California has made little progress, if any, on its shortage of housing, or its levels of homelessness and poverty. Its population is declining as Californians decamp for other states.

The Legislature’s budget analyst has calculated that California faces a $68 billion gap between revenue and already programmed spending over a three-year period that began in 2022. Annual deficits are in the $30 billion range thereafter.

Next week, Gov. Gavin Newsom will quantify his version of the yawning gap and how he proposes to close it, touching off six months of negotiations with the Legislature on a 2024-25 budget.

Competing ballot measures has become a trend.

It will dominate election-year discourse in California and complicate Newsom’s simultaneous efforts to expand his national political image by portraying California as a model of compassionate and effective governance that should be emulated elsewhere.

Newsom and other statewide officials will not be on the ballot this year, and it’s certain that Democrats will continue to enjoy supermajorities in both legislative houses. The big election year action will be on a spate of high-dollar ballot measures, particularly those that would affect how Californians are taxed. While it’s coincidental that tax issues are arising just as the state experiences one of its periodic budget deficits, the juxtaposition does give the campaigns for and against an added flavor.

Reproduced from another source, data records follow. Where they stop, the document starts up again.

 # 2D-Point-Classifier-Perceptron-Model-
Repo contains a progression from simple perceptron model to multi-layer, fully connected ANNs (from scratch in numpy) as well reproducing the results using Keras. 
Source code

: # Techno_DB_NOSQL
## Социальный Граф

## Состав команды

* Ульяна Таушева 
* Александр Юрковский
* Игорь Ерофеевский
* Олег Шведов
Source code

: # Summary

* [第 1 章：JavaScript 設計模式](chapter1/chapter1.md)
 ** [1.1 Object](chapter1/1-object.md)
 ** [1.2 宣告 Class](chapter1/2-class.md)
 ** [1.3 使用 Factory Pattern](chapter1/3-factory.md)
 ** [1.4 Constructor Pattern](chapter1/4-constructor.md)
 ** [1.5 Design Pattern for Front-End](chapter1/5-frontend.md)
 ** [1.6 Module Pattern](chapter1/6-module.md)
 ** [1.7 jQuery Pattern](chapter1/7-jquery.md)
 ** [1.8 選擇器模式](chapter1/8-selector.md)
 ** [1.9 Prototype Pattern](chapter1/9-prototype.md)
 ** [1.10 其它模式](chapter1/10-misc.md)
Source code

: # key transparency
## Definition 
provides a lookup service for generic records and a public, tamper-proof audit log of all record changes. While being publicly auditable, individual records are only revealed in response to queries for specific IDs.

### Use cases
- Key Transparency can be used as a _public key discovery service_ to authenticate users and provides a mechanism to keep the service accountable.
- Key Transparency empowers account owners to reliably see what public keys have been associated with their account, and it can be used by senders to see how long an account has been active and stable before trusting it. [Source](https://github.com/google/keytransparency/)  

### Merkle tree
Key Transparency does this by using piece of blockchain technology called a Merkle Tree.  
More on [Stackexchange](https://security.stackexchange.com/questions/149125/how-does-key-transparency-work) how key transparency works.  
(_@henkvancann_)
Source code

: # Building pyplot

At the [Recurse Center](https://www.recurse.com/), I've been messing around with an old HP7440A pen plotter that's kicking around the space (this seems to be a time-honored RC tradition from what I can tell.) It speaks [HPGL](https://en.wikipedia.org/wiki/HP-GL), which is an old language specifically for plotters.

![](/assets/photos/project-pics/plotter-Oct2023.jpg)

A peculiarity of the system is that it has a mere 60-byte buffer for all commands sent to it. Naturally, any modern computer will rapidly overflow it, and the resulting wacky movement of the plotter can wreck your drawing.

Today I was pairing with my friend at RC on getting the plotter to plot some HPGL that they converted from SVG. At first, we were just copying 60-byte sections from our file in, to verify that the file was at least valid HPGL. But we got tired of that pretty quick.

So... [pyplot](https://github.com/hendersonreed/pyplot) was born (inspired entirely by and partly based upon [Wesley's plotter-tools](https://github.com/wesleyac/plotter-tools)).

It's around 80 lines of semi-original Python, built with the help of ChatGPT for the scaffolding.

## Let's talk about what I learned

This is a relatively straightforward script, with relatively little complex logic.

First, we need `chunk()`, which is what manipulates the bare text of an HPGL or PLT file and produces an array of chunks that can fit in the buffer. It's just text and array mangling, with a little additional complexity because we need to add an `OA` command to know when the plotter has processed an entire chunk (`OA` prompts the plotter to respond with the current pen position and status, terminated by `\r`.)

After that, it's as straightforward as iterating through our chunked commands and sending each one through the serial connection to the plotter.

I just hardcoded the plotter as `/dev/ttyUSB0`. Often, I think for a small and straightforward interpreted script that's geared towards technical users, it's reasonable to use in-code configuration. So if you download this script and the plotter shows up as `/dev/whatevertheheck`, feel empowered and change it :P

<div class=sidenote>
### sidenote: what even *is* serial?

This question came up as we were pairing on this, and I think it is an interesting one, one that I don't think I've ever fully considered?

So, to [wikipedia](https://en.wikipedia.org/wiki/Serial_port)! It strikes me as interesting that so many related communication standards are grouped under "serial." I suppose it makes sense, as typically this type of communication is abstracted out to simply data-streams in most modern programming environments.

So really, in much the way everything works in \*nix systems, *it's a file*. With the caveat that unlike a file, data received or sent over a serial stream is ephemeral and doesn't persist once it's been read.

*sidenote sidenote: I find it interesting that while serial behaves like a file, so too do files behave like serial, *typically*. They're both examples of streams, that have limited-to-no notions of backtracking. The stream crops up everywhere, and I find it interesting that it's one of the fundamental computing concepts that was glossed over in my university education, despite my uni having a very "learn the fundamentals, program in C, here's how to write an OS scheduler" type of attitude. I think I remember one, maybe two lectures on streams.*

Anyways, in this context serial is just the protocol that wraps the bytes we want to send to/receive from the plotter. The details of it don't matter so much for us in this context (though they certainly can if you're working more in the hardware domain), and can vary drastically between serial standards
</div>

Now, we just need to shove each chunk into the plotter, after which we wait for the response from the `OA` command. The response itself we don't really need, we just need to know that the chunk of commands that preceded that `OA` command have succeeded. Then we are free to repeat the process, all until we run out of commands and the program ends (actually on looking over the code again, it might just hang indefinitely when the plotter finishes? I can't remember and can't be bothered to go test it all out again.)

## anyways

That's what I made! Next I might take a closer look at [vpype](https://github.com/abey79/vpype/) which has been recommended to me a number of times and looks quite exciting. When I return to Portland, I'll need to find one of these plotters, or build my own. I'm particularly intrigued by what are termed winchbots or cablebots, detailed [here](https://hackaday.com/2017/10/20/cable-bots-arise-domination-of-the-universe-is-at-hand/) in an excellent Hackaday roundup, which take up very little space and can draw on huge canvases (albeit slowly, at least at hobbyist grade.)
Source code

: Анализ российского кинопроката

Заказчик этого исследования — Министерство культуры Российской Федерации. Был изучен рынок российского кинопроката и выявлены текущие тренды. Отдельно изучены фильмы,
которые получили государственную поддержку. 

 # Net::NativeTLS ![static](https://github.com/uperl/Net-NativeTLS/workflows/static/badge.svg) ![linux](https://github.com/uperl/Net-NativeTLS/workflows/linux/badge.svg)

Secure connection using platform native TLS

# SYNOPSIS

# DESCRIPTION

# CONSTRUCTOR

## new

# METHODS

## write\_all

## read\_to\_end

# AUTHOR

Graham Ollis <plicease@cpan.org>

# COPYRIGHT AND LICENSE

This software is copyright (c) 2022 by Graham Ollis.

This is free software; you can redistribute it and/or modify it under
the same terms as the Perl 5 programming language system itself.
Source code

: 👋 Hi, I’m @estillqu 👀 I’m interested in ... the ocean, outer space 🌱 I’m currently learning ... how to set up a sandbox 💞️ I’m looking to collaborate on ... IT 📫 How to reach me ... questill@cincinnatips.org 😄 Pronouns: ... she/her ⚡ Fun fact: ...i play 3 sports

The most prominent tax measure, sponsored by the California Business Roundtable and other corporate groups, would make raising taxes more difficult. If passed, it would require voter approval of any state tax increases and increase voting thresholds for local taxes.

Democrats and their allies, especially public employee unions, despise the measure, and the Legislature seeks to undermine it with a constitutional amendment – also on the November ballot – that would increase the required voting margin for measures that increase margins for taxes.

In addition to those dueling propositions, a third measure, also placed on the November ballot by the Legislature, would lower the voting threshold for local taxes and bonds for infrastructure improvements. Having competing ballot measures on the same issue has become something of a trend in recent elections.

Those, however, are just three of the propositions that could be placed before voters this year. Statewide voters will decide on at least a dozen measures in November. Competing interests could easily spend a quarter-billion dollars trying to persuade voters.

Interestingly, and perhaps sadly, none of them will materially affect the aforementioned existential issues that have come to define California in the 21st century. The chances are that when Californians look back on 2024, those issues will be as depressing as ever.